[Previous: What's New] [Contents] [Next: Terrier Components]

Installing and Running Terrier

If you are interested to use Terrier straight away in order to index and retrieve from standard test collections, then you may follow the steps described below. We provide step-by-step instructions for the installation of Terrier on Linux and Windows operating systems and guide you through your first indexing and retrieval steps on the TREC WT2G test collection.

Terrier Requirements

Terrier's single requirement consists of an installed Java JRE 1.6.0 or higher. You can download the JRE, or the JDK (if you want to develop with Terrier, or run the web-based interface), from the Java website.

Download Terrier

A copy of Terrier version 3.6 can be downloaded from the following location: [Terrier Home]. The site offers pre-compiled releases of the newest and previous Unix and Windows versions of Terrier.
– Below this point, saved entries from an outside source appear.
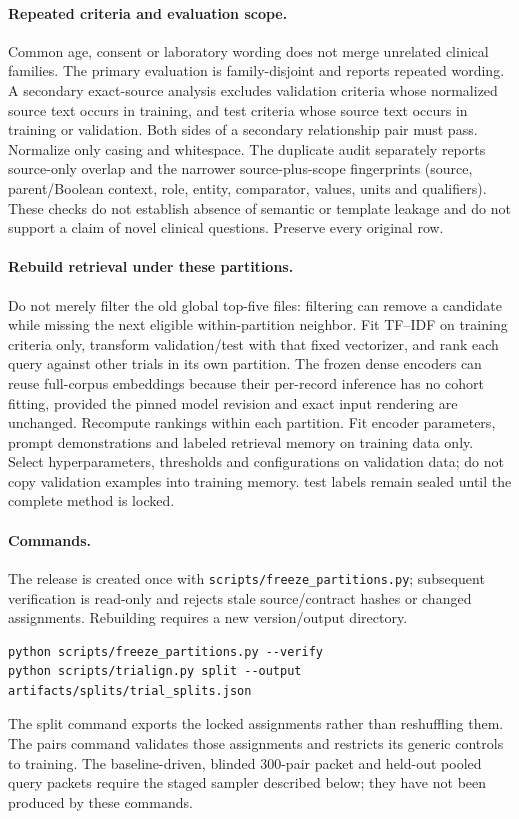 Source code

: \documentclass[10pt,letterpaper]{article}
\newcommand{\pathcode}[1]{\nolinkurl{#1}}
\begin{document}
\paragraph{Repeated criteria and evaluation scope.}
Common age, consent or laboratory wording does not merge unrelated clinical
families. The primary evaluation is family-disjoint and reports repeated wording.
A secondary exact-source analysis excludes validation criteria whose normalized
source text occurs in training, and test criteria whose source text occurs in
training or validation. Both sides of a secondary relationship pair must pass.
Normalize only casing and whitespace. The duplicate audit separately reports
source-only overlap and the narrower source-plus-scope fingerprints (source,
parent/Boolean context, role, entity, comparator, values, units and qualifiers).
These checks do not establish absence of semantic or template leakage and do
not support a claim of novel clinical questions. Preserve every original row.

\paragraph{Rebuild retrieval under these partitions.}
Do not merely filter the old global top-five files: filtering can remove a
candidate while missing the next eligible within-partition neighbor. Fit TF--IDF
on training criteria only, transform validation/test with that fixed vectorizer,
and rank each query against other trials in its own partition. The frozen dense
encoders can reuse full-corpus embeddings because their per-record inference
has no cohort fitting, provided the pinned model revision and exact input
rendering are unchanged. Recompute rankings within each partition. Fit encoder parameters, prompt demonstrations and labeled retrieval memory
on training data only. Select hyperparameters, thresholds and configurations
on validation data; do not copy validation examples into training memory.
test labels remain sealed until the complete method is locked.

\paragraph{Commands.}
The release is created once with \pathcode{scripts/freeze_partitions.py};
subsequent verification is read-only and rejects stale source/contract hashes
or changed assignments. Rebuilding requires a new version/output directory.
\begin{Verbatim}[breaklines=true,fontsize=\small]
python scripts/freeze_partitions.py --verify
python scripts/trialign.py split --output artifacts/splits/trial_splits.json
\end{Verbatim}
The split command exports the locked assignments rather than reshuffling them.
The pairs command validates those assignments and restricts its generic controls
to training. The baseline-driven, blinded 300-pair packet and held-out pooled
query packets require the staged sampler described below; they have not been
produced by these commands.
\end{document}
Step by Step Unix Installation

After having downloaded Terrier, copy the file to the directory where you want to install Terrier. Navigate to this directory and execute the following command to decompress the distribution:

tar -zxvf terrier-3.6.tar.gz

This will result in the creation of a terrier directory in your current directory. Next we will have to make sure that you have the correct Java version available on the system. Type:

echo $JAVA_HOME

If the environment variable $JAVA_HOME is set, this command will output the path of your Java installation. (e.g. /usr/java/jre1.6.0). If this command shows that you have a correct Java version (1.6.0 or later) installed then your all done. If your system does not meet these requirements you can download a Java 1.6 from the JRE 1.6 download website and set the environment variable by including the following line either in your /etc/profile or ~/.bashrc files:

export JAVA_HOME="Absolute_Path_of_Java_Installation"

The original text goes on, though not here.